Task: Can you pull out each line of the data below that includes the word "derived"?

Records for this task:
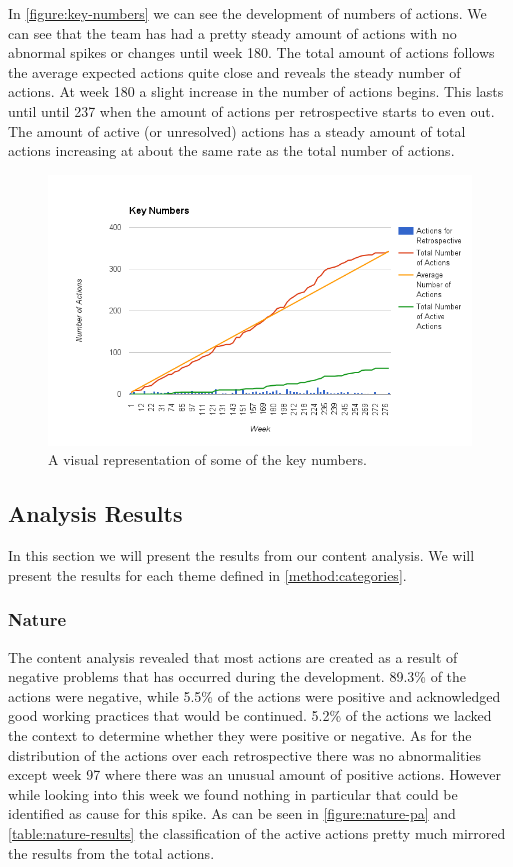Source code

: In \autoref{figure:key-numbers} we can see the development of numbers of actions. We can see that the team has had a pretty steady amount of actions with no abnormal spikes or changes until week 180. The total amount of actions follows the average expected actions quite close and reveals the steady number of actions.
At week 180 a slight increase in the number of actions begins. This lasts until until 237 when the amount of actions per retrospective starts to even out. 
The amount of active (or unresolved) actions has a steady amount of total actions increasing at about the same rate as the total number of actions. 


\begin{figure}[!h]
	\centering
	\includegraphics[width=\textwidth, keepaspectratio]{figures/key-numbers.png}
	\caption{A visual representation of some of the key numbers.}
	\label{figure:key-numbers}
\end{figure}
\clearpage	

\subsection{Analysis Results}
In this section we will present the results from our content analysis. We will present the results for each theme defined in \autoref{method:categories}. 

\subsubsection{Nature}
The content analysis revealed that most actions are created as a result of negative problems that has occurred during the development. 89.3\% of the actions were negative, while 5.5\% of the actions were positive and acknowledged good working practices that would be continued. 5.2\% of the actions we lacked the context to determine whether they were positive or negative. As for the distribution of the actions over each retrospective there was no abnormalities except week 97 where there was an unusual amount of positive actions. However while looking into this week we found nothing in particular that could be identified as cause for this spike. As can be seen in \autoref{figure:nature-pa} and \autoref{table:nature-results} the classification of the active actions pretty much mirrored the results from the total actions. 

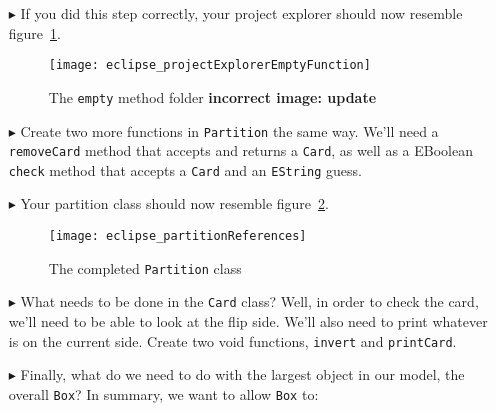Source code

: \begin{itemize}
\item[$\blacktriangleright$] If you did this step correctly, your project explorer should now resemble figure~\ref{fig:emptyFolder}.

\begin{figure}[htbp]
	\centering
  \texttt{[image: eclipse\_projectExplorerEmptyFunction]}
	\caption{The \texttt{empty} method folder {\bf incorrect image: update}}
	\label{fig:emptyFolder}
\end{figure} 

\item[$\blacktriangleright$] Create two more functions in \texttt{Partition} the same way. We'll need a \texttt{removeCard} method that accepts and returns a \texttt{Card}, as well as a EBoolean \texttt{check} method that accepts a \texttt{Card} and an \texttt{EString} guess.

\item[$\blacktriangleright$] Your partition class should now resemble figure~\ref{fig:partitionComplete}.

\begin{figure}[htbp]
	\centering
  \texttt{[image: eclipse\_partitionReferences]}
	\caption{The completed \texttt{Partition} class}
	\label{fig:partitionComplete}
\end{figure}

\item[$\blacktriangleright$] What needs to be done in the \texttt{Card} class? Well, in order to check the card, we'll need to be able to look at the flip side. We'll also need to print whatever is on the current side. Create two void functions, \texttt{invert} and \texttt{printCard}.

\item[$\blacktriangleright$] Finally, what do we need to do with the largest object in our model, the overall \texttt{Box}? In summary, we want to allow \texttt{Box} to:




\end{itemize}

---

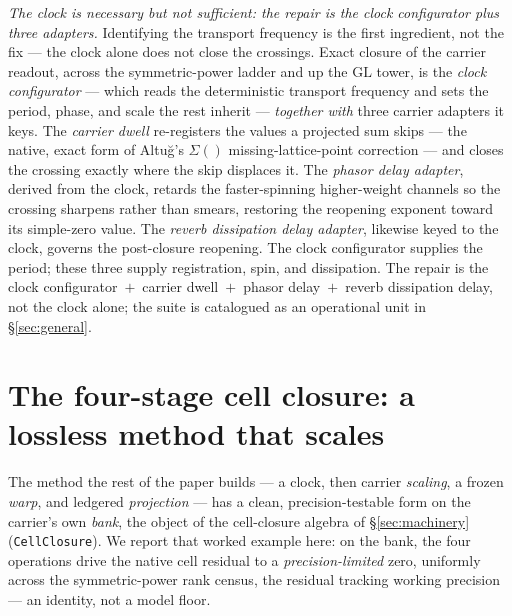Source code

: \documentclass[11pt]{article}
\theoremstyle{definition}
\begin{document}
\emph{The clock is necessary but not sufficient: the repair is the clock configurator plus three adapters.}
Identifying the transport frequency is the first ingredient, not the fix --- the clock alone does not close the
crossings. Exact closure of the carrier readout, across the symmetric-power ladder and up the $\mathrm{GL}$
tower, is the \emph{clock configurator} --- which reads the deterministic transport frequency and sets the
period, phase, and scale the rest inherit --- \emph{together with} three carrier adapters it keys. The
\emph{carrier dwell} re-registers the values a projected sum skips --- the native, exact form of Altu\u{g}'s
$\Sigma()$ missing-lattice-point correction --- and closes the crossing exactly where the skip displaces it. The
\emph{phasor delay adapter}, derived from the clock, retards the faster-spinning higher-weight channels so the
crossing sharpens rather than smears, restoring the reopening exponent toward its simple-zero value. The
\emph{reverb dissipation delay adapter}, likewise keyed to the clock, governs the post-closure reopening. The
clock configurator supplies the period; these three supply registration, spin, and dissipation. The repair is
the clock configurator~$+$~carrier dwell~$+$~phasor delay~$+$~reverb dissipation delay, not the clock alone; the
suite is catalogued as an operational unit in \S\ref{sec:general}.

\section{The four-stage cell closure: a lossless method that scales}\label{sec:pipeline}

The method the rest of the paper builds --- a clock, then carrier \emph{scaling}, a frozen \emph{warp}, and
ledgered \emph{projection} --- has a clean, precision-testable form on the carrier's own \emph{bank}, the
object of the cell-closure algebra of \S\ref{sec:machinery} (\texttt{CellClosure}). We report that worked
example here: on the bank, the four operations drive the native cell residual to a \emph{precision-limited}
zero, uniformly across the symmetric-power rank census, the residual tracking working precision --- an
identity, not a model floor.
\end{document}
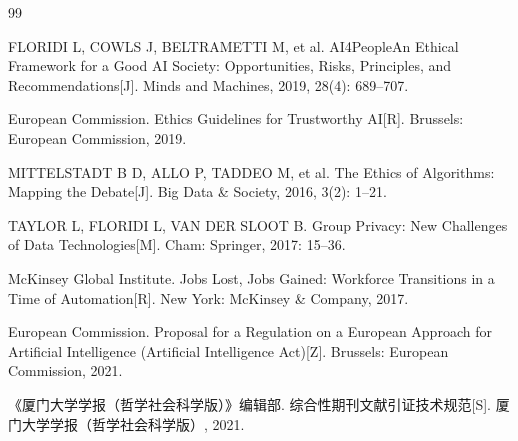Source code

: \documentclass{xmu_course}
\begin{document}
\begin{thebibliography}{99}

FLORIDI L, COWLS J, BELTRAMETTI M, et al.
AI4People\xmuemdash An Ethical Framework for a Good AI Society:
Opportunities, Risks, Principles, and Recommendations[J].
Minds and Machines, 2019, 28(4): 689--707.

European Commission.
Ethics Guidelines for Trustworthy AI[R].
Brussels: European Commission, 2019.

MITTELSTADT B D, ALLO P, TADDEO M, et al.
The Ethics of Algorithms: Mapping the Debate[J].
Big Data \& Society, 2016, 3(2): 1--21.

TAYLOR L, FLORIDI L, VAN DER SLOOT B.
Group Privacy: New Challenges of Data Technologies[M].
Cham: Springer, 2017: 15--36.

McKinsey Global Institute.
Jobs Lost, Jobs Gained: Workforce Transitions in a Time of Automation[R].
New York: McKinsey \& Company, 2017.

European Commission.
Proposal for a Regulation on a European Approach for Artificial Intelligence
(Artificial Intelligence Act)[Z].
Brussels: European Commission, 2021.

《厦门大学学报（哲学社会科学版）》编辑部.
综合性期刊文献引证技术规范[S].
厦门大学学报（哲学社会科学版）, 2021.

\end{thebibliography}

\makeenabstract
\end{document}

--

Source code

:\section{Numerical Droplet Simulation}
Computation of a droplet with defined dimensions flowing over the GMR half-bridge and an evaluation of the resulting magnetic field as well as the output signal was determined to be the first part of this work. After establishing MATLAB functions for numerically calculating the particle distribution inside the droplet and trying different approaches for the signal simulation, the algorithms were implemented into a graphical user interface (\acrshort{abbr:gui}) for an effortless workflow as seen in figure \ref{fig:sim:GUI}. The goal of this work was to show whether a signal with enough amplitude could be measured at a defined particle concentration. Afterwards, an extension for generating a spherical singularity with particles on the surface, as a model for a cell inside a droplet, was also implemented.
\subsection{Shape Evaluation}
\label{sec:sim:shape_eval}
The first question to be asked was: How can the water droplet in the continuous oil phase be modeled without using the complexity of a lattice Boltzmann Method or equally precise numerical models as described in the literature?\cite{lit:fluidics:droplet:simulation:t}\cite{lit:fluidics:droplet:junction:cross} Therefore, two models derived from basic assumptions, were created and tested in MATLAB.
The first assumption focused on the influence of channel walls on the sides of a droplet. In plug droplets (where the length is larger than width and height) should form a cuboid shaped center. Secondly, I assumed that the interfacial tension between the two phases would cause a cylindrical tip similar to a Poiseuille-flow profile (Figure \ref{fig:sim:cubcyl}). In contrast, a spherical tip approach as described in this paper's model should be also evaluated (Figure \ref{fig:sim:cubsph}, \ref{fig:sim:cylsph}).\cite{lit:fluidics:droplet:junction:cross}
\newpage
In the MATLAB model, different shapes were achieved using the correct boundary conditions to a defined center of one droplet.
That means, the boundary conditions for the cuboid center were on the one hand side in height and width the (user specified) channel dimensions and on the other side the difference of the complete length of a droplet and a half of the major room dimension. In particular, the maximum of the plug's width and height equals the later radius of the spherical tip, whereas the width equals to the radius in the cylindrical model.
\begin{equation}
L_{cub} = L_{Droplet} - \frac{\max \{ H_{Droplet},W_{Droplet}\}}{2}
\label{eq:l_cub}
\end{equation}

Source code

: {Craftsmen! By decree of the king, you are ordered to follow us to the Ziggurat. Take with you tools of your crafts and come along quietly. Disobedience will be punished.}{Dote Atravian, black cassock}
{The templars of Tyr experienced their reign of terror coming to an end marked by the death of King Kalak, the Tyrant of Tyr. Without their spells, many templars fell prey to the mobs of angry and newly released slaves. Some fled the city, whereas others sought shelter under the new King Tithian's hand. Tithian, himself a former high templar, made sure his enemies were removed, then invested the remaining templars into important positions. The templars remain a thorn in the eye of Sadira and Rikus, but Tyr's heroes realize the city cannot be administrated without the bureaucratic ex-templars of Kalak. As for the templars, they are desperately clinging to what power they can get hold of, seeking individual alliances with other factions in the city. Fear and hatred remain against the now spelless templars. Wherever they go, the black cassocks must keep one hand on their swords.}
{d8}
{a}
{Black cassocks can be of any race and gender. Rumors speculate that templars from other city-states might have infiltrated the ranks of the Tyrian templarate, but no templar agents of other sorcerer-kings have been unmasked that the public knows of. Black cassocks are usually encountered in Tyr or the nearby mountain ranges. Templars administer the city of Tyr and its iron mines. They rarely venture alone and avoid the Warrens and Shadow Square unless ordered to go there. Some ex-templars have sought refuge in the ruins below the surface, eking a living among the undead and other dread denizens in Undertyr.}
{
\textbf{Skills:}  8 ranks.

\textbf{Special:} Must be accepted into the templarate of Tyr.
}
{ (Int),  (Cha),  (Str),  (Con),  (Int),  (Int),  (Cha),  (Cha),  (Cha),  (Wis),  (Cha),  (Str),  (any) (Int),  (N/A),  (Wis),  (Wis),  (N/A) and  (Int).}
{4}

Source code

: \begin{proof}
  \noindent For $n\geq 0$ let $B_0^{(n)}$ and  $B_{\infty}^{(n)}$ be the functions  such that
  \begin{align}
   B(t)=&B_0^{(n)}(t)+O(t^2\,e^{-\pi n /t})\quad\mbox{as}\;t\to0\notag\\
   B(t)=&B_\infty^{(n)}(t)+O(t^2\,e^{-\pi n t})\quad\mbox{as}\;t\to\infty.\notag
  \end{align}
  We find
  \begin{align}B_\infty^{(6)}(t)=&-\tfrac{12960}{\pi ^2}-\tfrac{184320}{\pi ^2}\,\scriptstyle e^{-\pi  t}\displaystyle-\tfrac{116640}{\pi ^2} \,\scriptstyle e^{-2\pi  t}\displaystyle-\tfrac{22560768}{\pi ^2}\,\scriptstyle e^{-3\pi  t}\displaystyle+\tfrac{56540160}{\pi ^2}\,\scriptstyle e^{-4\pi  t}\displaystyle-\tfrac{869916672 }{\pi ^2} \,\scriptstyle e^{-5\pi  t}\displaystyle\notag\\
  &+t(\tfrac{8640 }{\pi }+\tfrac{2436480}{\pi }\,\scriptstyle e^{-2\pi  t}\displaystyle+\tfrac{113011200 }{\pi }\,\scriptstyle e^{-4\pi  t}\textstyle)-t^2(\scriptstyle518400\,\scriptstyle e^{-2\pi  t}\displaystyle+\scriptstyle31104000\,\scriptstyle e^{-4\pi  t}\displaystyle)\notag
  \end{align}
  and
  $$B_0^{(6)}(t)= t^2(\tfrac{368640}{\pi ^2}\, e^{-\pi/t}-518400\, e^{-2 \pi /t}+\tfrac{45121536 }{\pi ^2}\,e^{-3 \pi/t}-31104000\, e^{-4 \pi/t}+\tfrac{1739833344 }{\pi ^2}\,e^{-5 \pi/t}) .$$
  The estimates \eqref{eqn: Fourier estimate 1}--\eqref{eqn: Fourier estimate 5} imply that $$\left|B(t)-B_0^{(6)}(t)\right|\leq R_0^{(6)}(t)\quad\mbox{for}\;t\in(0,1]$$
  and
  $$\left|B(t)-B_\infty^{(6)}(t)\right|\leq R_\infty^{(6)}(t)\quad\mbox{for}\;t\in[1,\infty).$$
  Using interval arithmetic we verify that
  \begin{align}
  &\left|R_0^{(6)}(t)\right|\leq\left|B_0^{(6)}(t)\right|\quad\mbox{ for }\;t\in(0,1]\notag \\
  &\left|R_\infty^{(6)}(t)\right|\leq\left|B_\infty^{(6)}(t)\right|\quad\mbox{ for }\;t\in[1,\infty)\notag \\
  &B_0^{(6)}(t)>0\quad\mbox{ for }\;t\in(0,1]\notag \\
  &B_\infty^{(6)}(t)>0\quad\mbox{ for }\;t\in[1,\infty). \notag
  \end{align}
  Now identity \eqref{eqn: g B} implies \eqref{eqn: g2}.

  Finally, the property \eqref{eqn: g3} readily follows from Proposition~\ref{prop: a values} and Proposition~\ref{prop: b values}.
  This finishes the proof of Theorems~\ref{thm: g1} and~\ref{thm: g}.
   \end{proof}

Answer to this problem:
\emph{phasor delay adapter}, derived from the clock, retards the faster-spinning higher-weight channels so the
The first question to be asked was: How can the water droplet in the continuous oil phase be modeled without using the complexity of a lattice Boltzmann Method or equally precise numerical models as described in the literature?\cite{lit:fluidics:droplet:simulation:t}\cite{lit:fluidics:droplet:junction:cross} Therefore, two models derived from basic assumptions, were created and tested in MATLAB.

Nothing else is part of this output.